■ TASK INSTRUCTIONS
Lines before the one with "Exploit, SSH through Credential Reuse" are left out; return that line and all that follow it, exactly, through the end of the data.

-- Opening Marker --

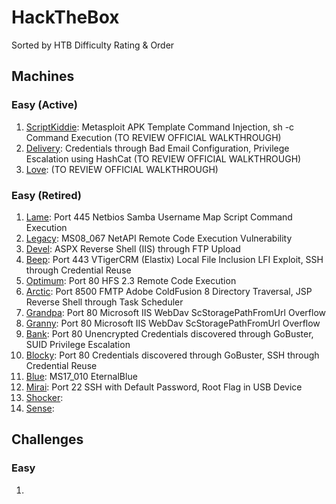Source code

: # HackTheBox
Sorted by HTB Difficulty Rating & Order

## Machines
### Easy (Active)
 1. [ScriptKiddie](https://github.com/HippoEug/HackTheBox/blob/main/Machines%20(Easy)/ScriptKiddie.md): Metasploit APK Template Command Injection, sh -c Command Execution (TO REVIEW OFFICIAL WALKTHROUGH)
 2. [Delivery](https://github.com/HippoEug/HackTheBox/blob/main/Machines%20(Easy)/Delivery.md): Credentials through Bad Email Configuration, Privilege Escalation using HashCat (TO REVIEW OFFICIAL WALKTHROUGH)
 3. [Love](https://github.com/HippoEug/HackTheBox/blob/main/Machines%20(Easy)/Love.md): (TO REVIEW OFFICIAL WALKTHROUGH)

### Easy (Retired)
 1. [Lame](https://github.com/HippoEug/HackTheBox/blob/main/Machines%20(Easy)/Lame.md): Port 445 Netbios Samba Username Map Script Command Execution
 2. [Legacy](https://github.com/HippoEug/HackTheBox/blob/main/Machines%20(Easy)/Legacy.md): MS08_067 NetAPI Remote Code Execution Vulnerability
 3. [Devel](https://github.com/HippoEug/HackTheBox/blob/main/Machines%20(Easy)/Devel.md): ASPX Reverse Shell (IIS) through FTP Upload
 4. [Beep](https://github.com/HippoEug/HackTheBox/blob/main/Machines%20(Easy)/Beep.md): Port 443 VTigerCRM (Elastix) Local File Inclusion LFI Exploit, SSH through Credential Reuse
 5. [Optimum](https://github.com/HippoEug/HackTheBox/blob/main/Machines%20(Easy)/Optimum.md): Port 80 HFS 2.3 Remote Code Execution
 6. [Arctic](https://github.com/HippoEug/HackTheBox/blob/main/Machines%20(Easy)/Arctic.md): Port 8500 FMTP Adobe ColdFusion 8 Directory Traversal, JSP Reverse Shell through Task Scheduler
 7. [Grandpa](https://github.com/HippoEug/HackTheBox/blob/main/Machines%20(Easy)/Grandpa.md): Port 80 Microsoft IIS WebDav ScStoragePathFromUrl Overflow
 8. [Granny](https://github.com/HippoEug/HackTheBox/blob/main/Machines%20(Easy)/Granny.md): Port 80 Microsoft IIS WebDav ScStoragePathFromUrl Overflow
 9. [Bank](https://github.com/HippoEug/HackTheBox/blob/main/Machines%20(Easy)/Bank.md): Port 80 Unencrypted Credentials discovered through GoBuster, SUID Privilege Escalation
10. [Blocky](https://github.com/HippoEug/HackTheBox/blob/main/Machines%20(Easy)/Blocky.md): Port 80 Credentials discovered through GoBuster, SSH through Credential Reuse
11. [Blue](https://github.com/HippoEug/HackTheBox/blob/main/Machines%20(Easy)/Blue.md): MS17_010 EternalBlue
12. [Mirai](https://github.com/HippoEug/HackTheBox/blob/main/Machines%20(Easy)/Mirai.md): Port 22 SSH with Default Password, Root Flag in USB Device
13. [Shocker](https://github.com/HippoEug/HackTheBox/blob/main/Machines%20(Easy)/Shocker.md): 
14. [Sense](https://github.com/HippoEug/HackTheBox/blob/main/Machines%20(Easy)/Sense.md):

## Challenges
### Easy
1.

-- Closing Marker --

■ THE ANSWER
 4. [Beep](https://github.com/HippoEug/HackTheBox/blob/main/Machines%20(Easy)/Beep.md): Port 443 VTigerCRM (Elastix) Local File Inclusion LFI Exploit, SSH through Credential Reuse
 5. [Optimum](https://github.com/HippoEug/HackTheBox/blob/main/Machines%20(Easy)/Optimum.md): Port 80 HFS 2.3 Remote Code Execution
 6. [Arctic](https://github.com/HippoEug/HackTheBox/blob/main/Machines%20(Easy)/Arctic.md): Port 8500 FMTP Adobe ColdFusion 8 Directory Traversal, JSP Reverse Shell through Task Scheduler
 7. [Grandpa](https://github.com/HippoEug/HackTheBox/blob/main/Machines%20(Easy)/Grandpa.md): Port 80 Microsoft IIS WebDav ScStoragePathFromUrl Overflow
 8. [Granny](https://github.com/HippoEug/HackTheBox/blob/main/Machines%20(Easy)/Granny.md): Port 80 Microsoft IIS WebDav ScStoragePathFromUrl Overflow
 9. [Bank](https://github.com/HippoEug/HackTheBox/blob/main/Machines%20(Easy)/Bank.md): Port 80 Unencrypted Credentials discovered through GoBuster, SUID Privilege Escalation
10. [Blocky](https://github.com/HippoEug/HackTheBox/blob/main/Machines%20(Easy)/Blocky.md): Port 80 Credentials discovered through GoBuster, SSH through Credential Reuse
11. [Blue](https://github.com/HippoEug/HackTheBox/blob/main/Machines%20(Easy)/Blue.md): MS17_010 EternalBlue
12. [Mirai](https://github.com/HippoEug/HackTheBox/blob/main/Machines%20(Easy)/Mirai.md): Port 22 SSH with Default Password, Root Flag in USB Device
13. [Shocker](https://github.com/HippoEug/HackTheBox/blob/main/Machines%20(Easy)/Shocker.md): 
14. [Sense](https://github.com/HippoEug/HackTheBox/blob/main/Machines%20(Easy)/Sense.md):

## Challenges
### Easy
1.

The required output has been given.